What is needed: Repeat each record word for word. Leave nothing out.

▼

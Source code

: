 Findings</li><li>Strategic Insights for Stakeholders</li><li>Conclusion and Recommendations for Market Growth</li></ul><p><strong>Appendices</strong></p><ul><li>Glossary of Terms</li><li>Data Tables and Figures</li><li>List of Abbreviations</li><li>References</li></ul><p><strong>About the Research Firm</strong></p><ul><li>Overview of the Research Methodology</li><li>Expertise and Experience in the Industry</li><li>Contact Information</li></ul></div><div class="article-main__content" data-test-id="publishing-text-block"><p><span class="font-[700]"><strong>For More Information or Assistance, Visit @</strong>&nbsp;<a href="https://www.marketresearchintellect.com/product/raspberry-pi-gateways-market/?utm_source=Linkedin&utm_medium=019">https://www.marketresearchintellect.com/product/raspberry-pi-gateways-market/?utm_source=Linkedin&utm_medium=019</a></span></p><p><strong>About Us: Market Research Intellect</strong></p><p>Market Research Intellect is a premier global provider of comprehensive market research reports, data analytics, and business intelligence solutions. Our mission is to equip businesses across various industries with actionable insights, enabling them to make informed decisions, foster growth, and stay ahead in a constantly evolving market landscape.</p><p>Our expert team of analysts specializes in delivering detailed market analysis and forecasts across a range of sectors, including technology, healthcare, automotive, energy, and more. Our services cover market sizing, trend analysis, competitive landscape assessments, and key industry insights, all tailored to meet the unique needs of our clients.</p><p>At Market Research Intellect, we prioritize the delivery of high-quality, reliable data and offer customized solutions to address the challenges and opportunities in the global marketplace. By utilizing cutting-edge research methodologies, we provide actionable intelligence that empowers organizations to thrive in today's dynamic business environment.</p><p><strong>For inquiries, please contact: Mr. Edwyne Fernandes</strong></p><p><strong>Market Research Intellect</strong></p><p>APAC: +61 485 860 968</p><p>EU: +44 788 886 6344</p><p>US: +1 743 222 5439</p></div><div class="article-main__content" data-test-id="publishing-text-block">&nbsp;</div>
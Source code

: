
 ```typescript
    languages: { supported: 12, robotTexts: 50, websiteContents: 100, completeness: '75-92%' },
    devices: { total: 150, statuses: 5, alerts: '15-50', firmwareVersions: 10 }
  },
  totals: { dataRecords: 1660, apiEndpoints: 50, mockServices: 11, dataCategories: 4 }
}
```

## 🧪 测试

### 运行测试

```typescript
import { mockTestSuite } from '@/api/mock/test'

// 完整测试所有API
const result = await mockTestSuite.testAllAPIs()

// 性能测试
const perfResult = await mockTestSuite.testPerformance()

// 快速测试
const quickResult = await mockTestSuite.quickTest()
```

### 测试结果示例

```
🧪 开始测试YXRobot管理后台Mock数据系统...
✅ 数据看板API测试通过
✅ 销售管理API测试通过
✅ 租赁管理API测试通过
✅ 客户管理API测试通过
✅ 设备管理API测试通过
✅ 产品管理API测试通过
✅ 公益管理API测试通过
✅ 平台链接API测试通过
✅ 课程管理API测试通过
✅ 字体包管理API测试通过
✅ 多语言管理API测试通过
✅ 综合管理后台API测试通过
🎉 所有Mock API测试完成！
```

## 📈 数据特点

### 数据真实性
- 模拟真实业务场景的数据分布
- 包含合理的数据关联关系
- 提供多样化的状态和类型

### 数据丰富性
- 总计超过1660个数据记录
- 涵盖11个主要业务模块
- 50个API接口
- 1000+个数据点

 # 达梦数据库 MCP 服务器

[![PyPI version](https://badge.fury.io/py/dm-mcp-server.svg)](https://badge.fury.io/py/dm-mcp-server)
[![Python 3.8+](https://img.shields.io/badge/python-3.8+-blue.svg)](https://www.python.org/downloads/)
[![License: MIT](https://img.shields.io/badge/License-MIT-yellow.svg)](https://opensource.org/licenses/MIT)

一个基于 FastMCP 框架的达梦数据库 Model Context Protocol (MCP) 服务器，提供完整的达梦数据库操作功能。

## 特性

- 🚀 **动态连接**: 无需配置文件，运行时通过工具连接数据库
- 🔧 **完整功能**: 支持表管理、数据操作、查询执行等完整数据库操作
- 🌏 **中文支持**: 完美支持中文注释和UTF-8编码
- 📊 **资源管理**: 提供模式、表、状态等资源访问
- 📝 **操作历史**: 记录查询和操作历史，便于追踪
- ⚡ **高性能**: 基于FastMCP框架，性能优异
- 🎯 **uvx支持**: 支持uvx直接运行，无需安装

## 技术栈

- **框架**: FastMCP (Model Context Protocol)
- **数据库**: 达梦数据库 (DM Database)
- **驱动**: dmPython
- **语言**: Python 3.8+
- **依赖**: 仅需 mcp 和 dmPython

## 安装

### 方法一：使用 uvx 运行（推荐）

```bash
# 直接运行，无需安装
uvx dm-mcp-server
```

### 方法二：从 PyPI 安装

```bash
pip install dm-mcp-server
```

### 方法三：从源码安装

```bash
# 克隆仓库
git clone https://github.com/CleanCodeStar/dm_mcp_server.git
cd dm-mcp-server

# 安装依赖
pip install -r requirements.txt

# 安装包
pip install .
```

▲

Answer section:
Source code

: Findings</li><li>Strategic Insights for Stakeholders</li><li>Conclusion and Recommendations for Market Growth</li></ul><p><strong>Appendices</strong></p><ul><li>Glossary of Terms</li><li>Data Tables and Figures</li><li>List of Abbreviations</li><li>References</li></ul><p><strong>About the Research Firm</strong></p><ul><li>Overview of the Research Methodology</li><li>Expertise and Experience in the Industry</li><li>Contact Information</li></ul></div><div class="article-main__content" data-test-id="publishing-text-block"><p><span class="font-[700]"><strong>For More Information or Assistance, Visit @</strong>&nbsp;<a href="https://www.marketresearchintellect.com/product/raspberry-pi-gateways-market/?utm_source=Linkedin&utm_medium=019">https://www.marketresearchintellect.com/product/raspberry-pi-gateways-market/?utm_source=Linkedin&utm_medium=019</a></span></p><p><strong>About Us: Market Research Intellect</strong></p><p>Market Research Intellect is a premier global provider of comprehensive market research reports, data analytics, and business intelligence solutions. Our mission is to equip businesses across various industries with actionable insights, enabling them to make informed decisions, foster growth, and stay ahead in a constantly evolving market landscape.</p><p>Our expert team of analysts specializes in delivering detailed market analysis and forecasts across a range of sectors, including technology, healthcare, automotive, energy, and more. Our services cover market sizing, trend analysis, competitive landscape assessments, and key industry insights, all tailored to meet the unique needs of our clients.</p><p>At Market Research Intellect, we prioritize the delivery of high-quality, reliable data and offer customized solutions to address the challenges and opportunities in the global marketplace. By utilizing cutting-edge research methodologies, we provide actionable intelligence that empowers organizations to thrive in today's dynamic business environment.</p><p><strong>For inquiries, please contact: Mr. Edwyne Fernandes</strong></p><p><strong>Market Research Intellect</strong></p><p>APAC: +61 485 860 968</p><p>EU: +44 788 886 6344</p><p>US: +1 743 222 5439</p></div><div class="article-main__content" data-test-id="publishing-text-block">&nbsp;</div>
Source code

:
 ```typescript
    languages: { supported: 12, robotTexts: 50, websiteContents: 100, completeness: '75-92%' },
    devices: { total: 150, statuses: 5, alerts: '15-50', firmwareVersions: 10 }
  },
  totals: { dataRecords: 1660, apiEndpoints: 50, mockServices: 11, dataCategories: 4 }
}
```

## 🧪 测试

### 运行测试

```typescript
import { mockTestSuite } from '@/api/mock/test'

// 完整测试所有API
const result = await mockTestSuite.testAllAPIs()

// 性能测试
const perfResult = await mockTestSuite.testPerformance()

// 快速测试
const quickResult = await mockTestSuite.quickTest()
```

### 测试结果示例

```
🧪 开始测试YXRobot管理后台Mock数据系统...
✅ 数据看板API测试通过
✅ 销售管理API测试通过
✅ 租赁管理API测试通过
✅ 客户管理API测试通过
✅ 设备管理API测试通过
✅ 产品管理API测试通过
✅ 公益管理API测试通过
✅ 平台链接API测试通过
✅ 课程管理API测试通过
✅ 字体包管理API测试通过
✅ 多语言管理API测试通过
✅ 综合管理后台API测试通过
🎉 所有Mock API测试完成！
```

## 📈 数据特点

### 数据真实性
- 模拟真实业务场景的数据分布
- 包含合理的数据关联关系
- 提供多样化的状态和类型

### 数据丰富性
- 总计超过1660个数据记录
- 涵盖11个主要业务模块
- 50个API接口
- 1000+个数据点

 # 达梦数据库 MCP 服务器

[![PyPI version](https://badge.fury.io/py/dm-mcp-server.svg)](https://badge.fury.io/py/dm-mcp-server)
[![Python 3.8+](https://img.shields.io/badge/python-3.8+-blue.svg)](https://www.python.org/downloads/)
[![License: MIT](https://img.shields.io/badge/License-MIT-yellow.svg)](https://opensource.org/licenses/MIT)

一个基于 FastMCP 框架的达梦数据库 Model Context Protocol (MCP) 服务器，提供完整的达梦数据库操作功能。

## 特性

- 🚀 **动态连接**: 无需配置文件，运行时通过工具连接数据库
- 🔧 **完整功能**: 支持表管理、数据操作、查询执行等完整数据库操作
- 🌏 **中文支持**: 完美支持中文注释和UTF-8编码
- 📊 **资源管理**: 提供模式、表、状态等资源访问
- 📝 **操作历史**: 记录查询和操作历史，便于追踪
- ⚡ **高性能**: 基于FastMCP框架，性能优异
- 🎯 **uvx支持**: 支持uvx直接运行，无需安装

## 技术栈

- **框架**: FastMCP (Model Context Protocol)
- **数据库**: 达梦数据库 (DM Database)
- **驱动**: dmPython
- **语言**: Python 3.8+
- **依赖**: 仅需 mcp 和 dmPython

## 安装

### 方法一：使用 uvx 运行（推荐）

```bash
# 直接运行，无需安装
uvx dm-mcp-server
```

### 方法二：从 PyPI 安装

```bash
pip install dm-mcp-server
```

### 方法三：从源码安装

```bash
# 克隆仓库
git clone https://github.com/CleanCodeStar/dm_mcp_server.git
cd dm-mcp-server

# 安装依赖
pip install -r requirements.txt

# 安装包
pip install .
```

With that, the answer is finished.